=== Problem requirements ===
Every line containing the string "datapartnership" should be returned from the records.

┏━━

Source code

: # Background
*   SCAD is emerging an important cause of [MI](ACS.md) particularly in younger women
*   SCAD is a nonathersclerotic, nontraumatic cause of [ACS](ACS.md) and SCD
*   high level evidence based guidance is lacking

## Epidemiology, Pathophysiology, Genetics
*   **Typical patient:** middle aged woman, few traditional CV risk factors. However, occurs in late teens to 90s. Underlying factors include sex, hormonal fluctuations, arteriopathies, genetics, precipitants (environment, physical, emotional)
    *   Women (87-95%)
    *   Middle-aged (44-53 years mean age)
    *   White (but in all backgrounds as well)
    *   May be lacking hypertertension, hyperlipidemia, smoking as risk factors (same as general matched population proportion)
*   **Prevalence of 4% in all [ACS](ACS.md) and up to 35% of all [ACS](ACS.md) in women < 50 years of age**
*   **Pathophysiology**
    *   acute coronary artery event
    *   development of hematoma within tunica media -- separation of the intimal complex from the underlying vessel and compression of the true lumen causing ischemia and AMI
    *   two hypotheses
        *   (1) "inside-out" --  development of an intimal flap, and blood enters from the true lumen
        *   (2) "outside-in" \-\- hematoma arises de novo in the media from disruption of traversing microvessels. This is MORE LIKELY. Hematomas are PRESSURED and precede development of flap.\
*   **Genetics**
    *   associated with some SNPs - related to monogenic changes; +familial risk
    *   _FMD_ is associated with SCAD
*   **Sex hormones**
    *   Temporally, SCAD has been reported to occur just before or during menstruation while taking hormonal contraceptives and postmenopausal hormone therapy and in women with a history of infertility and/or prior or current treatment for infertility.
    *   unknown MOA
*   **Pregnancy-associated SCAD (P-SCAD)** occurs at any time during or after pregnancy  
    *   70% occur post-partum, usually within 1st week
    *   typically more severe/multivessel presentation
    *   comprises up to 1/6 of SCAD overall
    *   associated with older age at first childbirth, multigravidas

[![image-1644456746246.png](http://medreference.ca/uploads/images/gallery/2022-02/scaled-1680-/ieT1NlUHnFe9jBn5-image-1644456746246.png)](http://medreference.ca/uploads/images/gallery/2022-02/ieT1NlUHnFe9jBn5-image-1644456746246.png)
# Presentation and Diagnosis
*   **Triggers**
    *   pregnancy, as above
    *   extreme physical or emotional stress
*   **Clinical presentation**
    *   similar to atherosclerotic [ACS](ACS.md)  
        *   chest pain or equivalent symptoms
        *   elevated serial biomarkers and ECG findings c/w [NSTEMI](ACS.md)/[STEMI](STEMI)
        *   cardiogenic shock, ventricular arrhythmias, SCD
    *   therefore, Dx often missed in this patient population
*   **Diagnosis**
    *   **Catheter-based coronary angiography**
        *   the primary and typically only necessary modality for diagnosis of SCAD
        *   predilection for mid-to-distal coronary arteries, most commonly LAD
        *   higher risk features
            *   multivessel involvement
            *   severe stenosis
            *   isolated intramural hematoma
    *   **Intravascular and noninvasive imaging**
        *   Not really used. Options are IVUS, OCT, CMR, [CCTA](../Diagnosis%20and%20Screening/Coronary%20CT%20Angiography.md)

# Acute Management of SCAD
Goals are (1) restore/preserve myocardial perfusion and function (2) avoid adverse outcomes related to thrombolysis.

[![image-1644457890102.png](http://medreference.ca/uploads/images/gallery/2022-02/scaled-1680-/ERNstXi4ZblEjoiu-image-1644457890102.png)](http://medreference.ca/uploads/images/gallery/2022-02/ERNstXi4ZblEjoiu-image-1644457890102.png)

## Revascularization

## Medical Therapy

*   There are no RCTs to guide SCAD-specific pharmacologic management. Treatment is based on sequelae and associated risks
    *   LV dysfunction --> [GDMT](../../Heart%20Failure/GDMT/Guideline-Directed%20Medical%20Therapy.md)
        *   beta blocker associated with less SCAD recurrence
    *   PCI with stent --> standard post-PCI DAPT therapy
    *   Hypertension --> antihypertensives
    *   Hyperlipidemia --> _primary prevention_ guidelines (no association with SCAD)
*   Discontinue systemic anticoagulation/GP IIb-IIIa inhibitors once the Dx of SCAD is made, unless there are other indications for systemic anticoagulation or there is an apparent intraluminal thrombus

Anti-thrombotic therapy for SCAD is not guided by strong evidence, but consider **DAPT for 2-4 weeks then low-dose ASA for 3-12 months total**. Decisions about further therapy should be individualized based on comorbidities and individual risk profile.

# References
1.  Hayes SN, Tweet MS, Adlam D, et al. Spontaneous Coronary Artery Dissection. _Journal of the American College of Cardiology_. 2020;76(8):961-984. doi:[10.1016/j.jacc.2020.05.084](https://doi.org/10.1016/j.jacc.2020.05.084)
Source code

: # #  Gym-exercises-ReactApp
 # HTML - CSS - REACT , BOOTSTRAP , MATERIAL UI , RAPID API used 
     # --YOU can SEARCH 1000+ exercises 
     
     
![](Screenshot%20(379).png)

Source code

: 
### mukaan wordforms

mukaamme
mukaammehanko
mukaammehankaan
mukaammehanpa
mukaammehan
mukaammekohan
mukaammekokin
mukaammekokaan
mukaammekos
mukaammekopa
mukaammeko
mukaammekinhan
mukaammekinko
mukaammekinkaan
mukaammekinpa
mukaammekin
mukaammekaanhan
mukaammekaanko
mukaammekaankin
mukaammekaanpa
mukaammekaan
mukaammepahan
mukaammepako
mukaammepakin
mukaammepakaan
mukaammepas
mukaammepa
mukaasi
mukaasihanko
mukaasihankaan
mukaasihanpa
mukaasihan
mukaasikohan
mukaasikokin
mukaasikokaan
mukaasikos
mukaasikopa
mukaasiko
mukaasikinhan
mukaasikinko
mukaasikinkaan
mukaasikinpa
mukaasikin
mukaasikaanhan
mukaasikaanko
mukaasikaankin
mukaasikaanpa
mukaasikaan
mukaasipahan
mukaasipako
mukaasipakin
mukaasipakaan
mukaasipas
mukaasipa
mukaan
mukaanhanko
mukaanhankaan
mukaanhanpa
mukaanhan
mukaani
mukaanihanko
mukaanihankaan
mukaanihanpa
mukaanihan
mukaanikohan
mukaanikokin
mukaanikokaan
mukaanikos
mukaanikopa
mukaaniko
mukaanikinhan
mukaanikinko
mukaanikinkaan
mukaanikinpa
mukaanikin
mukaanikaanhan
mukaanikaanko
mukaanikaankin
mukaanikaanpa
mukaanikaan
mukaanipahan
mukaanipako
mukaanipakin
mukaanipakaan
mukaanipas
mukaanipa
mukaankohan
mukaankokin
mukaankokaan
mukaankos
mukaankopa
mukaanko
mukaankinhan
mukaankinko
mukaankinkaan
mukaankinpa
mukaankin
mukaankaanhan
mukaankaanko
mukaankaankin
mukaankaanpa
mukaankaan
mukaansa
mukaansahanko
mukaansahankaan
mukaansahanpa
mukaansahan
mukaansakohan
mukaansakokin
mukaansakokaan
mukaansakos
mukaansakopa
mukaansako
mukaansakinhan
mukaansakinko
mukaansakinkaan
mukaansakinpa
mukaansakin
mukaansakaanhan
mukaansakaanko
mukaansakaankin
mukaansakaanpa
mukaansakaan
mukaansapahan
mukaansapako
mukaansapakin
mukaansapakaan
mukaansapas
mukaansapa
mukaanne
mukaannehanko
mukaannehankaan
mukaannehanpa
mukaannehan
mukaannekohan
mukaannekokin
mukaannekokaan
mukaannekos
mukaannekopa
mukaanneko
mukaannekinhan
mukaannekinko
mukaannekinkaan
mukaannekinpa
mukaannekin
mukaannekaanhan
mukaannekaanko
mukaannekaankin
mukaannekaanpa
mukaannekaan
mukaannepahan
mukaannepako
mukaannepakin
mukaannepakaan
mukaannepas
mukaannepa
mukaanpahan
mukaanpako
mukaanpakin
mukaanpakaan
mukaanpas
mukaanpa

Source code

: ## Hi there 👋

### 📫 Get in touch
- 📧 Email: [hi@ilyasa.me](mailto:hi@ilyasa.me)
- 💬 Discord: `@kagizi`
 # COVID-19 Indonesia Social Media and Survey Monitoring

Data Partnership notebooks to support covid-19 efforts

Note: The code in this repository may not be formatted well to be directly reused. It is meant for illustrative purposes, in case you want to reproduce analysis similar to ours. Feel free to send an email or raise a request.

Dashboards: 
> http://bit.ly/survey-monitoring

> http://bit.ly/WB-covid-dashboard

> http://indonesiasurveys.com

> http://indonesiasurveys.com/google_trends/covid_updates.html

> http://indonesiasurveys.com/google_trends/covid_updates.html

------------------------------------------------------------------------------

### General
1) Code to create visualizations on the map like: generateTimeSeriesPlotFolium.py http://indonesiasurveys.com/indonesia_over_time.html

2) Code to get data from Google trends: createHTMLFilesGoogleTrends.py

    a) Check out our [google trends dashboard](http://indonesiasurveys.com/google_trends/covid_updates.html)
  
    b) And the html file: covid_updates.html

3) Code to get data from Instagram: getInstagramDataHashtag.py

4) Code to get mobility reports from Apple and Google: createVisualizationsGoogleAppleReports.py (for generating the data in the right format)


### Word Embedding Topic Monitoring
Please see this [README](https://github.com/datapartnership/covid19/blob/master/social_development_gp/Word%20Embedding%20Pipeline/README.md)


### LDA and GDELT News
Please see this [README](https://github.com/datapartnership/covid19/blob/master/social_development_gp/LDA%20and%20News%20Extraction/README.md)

┗━━

=== Result for this exercise ===
Please see this [README](https://github.com/datapartnership/covid19/blob/master/social_development_gp/Word%20Embedding%20Pipeline/README.md)
Please see this [README](https://github.com/datapartnership/covid19/blob/master/social_development_gp/LDA%20and%20News%20Extraction/README.md)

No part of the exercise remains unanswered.